▸ Work instruction: Using the records below, filter for lines that contain the string "expected" and copy them out.
____ Excerpted data
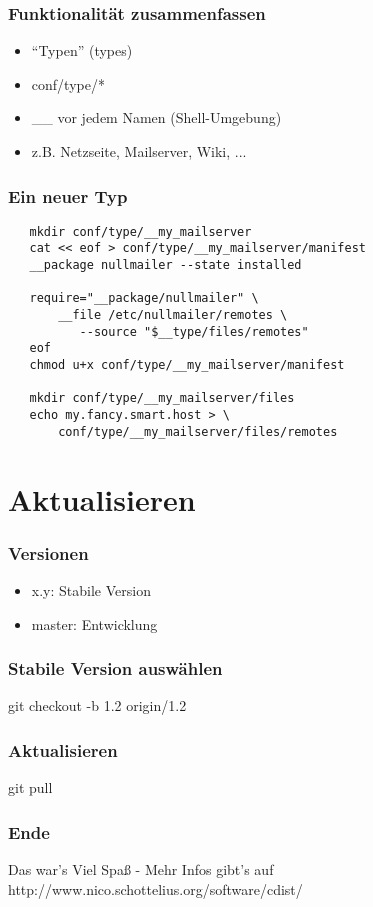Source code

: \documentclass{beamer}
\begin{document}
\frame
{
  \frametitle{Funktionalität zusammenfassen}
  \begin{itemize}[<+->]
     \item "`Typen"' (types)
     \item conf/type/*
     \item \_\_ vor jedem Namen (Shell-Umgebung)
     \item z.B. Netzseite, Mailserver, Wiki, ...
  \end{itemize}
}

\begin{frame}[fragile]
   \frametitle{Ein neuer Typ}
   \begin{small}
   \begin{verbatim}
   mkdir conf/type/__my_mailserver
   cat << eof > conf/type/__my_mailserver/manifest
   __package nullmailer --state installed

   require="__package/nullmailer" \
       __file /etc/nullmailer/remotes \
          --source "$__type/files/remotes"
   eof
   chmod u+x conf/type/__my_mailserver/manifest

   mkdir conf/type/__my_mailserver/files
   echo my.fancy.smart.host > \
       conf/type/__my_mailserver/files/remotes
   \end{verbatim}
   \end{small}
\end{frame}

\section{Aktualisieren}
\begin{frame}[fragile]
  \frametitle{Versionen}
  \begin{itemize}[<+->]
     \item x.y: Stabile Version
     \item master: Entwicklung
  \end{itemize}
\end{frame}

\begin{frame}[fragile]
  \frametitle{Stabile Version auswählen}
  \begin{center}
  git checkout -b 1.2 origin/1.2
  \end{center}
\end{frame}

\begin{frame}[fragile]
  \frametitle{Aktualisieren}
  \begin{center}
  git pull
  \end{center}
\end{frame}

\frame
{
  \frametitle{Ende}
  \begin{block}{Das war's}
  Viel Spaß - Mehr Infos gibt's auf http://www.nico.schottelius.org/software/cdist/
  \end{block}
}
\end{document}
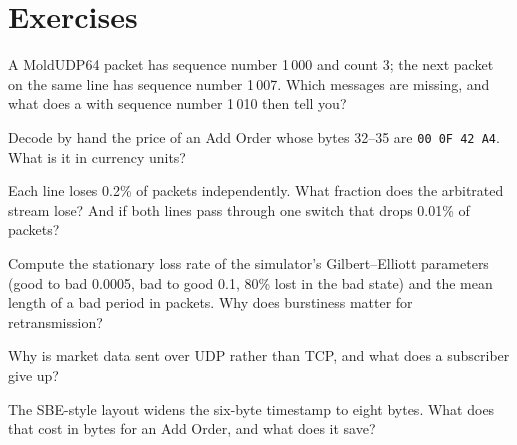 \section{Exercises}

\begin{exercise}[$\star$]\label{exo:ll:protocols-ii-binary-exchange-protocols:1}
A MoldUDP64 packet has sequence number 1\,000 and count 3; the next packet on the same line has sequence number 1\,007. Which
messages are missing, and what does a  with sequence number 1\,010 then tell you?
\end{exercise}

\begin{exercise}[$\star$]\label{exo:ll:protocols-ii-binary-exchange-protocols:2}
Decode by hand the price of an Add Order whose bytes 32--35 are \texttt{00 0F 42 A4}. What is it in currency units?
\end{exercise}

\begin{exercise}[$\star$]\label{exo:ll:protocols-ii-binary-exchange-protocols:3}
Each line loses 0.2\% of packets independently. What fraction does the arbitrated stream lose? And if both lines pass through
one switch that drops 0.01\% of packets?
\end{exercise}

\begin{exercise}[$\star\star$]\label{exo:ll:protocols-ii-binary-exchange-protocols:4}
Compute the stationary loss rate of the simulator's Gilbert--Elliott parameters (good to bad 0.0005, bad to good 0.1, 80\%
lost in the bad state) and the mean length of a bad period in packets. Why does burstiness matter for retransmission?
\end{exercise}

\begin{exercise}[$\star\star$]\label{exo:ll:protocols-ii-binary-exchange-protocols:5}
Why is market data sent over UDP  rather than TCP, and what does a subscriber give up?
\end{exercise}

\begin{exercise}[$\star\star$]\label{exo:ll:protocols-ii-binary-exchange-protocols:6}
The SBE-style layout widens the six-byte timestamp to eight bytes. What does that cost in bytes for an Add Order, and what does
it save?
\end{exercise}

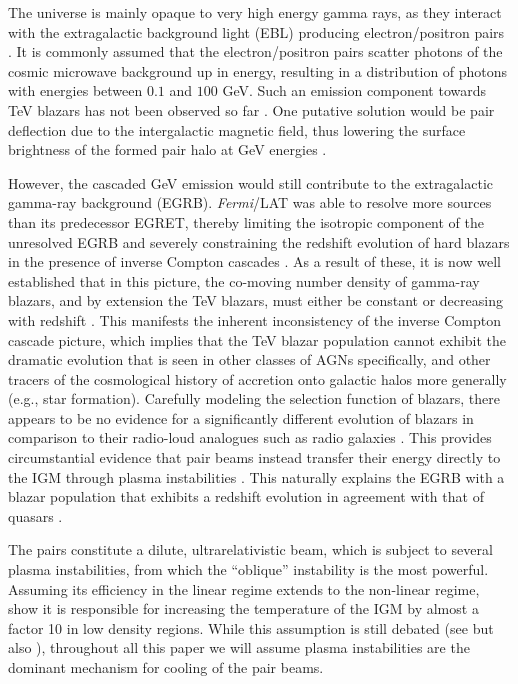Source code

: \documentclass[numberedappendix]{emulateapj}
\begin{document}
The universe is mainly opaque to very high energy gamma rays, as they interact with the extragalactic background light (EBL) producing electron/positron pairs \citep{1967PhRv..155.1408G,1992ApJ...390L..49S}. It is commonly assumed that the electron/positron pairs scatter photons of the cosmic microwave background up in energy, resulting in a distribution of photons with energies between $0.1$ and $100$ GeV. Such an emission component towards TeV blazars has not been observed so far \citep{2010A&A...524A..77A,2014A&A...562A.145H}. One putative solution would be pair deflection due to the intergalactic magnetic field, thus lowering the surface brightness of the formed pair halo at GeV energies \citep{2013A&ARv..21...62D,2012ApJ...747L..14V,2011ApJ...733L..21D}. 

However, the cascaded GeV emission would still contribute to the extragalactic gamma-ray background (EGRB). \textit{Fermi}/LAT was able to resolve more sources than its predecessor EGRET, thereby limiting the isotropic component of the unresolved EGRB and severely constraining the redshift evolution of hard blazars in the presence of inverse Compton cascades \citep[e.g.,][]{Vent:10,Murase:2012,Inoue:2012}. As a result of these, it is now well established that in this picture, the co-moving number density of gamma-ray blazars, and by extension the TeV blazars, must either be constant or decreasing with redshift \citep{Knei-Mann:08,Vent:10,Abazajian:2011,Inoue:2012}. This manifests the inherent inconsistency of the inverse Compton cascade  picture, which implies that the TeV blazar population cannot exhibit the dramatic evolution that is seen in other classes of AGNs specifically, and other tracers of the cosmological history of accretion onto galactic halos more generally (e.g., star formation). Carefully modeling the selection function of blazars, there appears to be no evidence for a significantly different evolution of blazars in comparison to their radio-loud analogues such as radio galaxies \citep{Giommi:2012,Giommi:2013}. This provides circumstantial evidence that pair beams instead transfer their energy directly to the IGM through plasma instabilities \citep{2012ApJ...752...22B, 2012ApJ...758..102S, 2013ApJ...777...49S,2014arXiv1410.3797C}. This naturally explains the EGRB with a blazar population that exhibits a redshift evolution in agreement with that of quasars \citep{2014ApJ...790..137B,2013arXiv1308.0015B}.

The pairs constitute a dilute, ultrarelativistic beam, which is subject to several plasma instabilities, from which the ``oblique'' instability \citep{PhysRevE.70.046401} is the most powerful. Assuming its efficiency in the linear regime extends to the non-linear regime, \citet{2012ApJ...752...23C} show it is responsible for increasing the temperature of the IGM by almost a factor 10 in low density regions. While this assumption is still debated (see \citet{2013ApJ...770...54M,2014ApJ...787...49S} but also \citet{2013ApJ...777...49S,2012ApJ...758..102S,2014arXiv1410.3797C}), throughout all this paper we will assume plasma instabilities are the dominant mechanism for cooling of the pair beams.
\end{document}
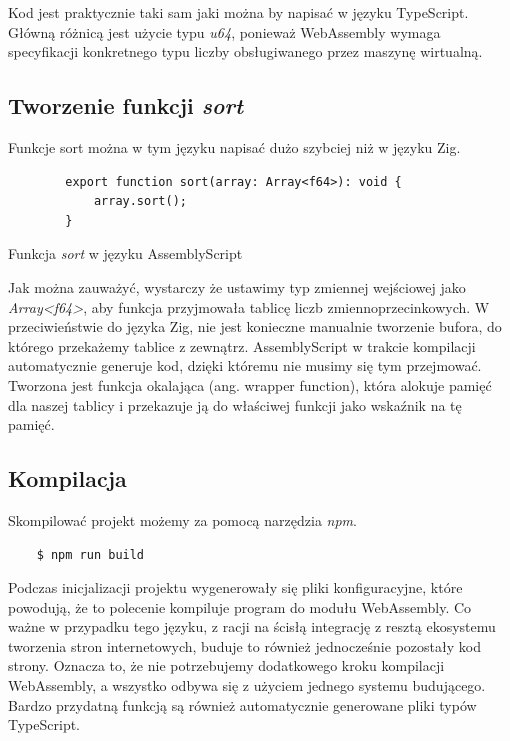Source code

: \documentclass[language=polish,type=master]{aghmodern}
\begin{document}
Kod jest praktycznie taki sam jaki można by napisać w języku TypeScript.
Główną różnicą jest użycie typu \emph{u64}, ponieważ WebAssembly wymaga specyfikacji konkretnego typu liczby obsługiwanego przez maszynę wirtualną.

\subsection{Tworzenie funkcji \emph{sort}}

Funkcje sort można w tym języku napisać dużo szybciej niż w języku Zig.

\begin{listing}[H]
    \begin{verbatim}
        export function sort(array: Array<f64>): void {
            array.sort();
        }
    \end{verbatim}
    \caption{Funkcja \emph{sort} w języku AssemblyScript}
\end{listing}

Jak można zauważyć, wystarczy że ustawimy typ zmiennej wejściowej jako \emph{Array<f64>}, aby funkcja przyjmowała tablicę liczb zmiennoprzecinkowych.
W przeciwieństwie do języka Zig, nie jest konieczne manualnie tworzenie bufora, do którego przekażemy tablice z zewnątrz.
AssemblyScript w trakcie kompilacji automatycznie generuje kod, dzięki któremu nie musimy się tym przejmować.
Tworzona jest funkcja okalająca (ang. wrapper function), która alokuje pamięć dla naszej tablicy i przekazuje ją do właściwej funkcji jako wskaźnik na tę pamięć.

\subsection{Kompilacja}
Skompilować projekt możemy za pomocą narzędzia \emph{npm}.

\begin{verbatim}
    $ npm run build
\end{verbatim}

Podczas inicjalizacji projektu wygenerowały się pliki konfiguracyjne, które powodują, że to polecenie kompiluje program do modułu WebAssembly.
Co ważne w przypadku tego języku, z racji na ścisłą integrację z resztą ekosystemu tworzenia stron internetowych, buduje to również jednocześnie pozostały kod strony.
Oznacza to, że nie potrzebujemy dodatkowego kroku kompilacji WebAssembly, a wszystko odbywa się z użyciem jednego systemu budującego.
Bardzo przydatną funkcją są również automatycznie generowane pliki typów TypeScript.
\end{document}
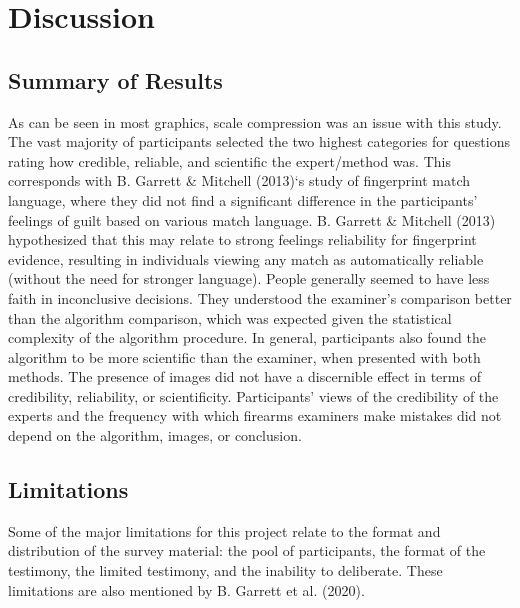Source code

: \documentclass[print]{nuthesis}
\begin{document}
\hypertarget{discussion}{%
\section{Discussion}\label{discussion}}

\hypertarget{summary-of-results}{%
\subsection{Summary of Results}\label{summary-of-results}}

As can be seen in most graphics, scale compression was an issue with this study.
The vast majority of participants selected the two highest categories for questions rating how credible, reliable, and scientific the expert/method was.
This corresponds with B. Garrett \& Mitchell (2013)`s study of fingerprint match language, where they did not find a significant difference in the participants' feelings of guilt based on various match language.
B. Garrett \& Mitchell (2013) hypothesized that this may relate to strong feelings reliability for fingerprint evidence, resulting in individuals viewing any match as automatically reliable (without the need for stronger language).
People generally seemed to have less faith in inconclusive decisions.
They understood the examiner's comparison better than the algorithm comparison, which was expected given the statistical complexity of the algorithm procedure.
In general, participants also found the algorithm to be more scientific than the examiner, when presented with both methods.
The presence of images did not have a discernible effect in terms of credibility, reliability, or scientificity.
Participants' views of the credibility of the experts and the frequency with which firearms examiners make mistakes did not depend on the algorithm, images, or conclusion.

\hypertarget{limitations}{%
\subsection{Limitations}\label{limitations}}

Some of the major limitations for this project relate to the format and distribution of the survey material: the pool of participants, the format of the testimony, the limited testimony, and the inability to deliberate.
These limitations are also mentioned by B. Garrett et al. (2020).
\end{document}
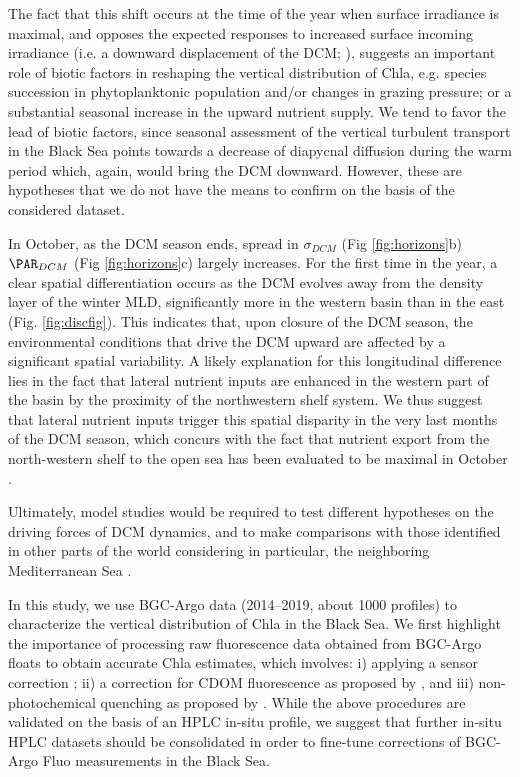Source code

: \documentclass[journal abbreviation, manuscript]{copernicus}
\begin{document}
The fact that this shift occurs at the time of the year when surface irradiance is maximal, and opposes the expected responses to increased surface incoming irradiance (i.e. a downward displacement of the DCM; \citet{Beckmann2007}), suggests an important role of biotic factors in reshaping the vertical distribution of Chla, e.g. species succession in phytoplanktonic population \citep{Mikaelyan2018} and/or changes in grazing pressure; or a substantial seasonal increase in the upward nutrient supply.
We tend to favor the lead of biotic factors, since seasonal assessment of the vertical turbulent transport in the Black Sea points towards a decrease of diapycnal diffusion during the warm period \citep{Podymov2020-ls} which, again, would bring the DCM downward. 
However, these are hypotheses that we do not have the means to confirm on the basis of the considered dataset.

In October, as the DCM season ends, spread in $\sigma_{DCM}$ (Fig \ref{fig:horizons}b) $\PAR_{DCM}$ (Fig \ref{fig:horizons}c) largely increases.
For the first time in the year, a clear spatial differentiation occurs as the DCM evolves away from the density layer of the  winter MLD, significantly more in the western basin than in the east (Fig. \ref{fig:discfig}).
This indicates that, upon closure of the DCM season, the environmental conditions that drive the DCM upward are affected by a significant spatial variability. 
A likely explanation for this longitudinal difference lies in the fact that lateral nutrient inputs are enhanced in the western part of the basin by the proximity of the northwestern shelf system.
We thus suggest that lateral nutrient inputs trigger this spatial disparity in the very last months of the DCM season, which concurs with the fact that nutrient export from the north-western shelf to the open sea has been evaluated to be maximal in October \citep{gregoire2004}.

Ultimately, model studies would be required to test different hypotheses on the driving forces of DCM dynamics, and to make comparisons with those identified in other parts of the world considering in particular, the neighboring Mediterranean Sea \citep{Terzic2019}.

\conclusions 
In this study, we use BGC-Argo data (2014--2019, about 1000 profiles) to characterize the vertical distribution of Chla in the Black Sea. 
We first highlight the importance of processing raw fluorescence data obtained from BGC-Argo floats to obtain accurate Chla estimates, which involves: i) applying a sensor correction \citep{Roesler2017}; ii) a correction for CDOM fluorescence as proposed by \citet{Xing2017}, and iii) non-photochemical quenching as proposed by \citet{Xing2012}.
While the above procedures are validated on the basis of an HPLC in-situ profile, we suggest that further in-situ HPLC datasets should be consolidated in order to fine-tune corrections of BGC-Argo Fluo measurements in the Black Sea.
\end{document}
________
▸ Result of this task:
They understood the examiner's comparison better than the algorithm comparison, which was expected given the statistical complexity of the algorithm procedure.
The fact that this shift occurs at the time of the year when surface irradiance is maximal, and opposes the expected responses to increased surface incoming irradiance (i.e. a downward displacement of the DCM; \citet{Beckmann2007}), suggests an important role of biotic factors in reshaping the vertical distribution of Chla, e.g. species succession in phytoplanktonic population \citep{Mikaelyan2018} and/or changes in grazing pressure; or a substantial seasonal increase in the upward nutrient supply.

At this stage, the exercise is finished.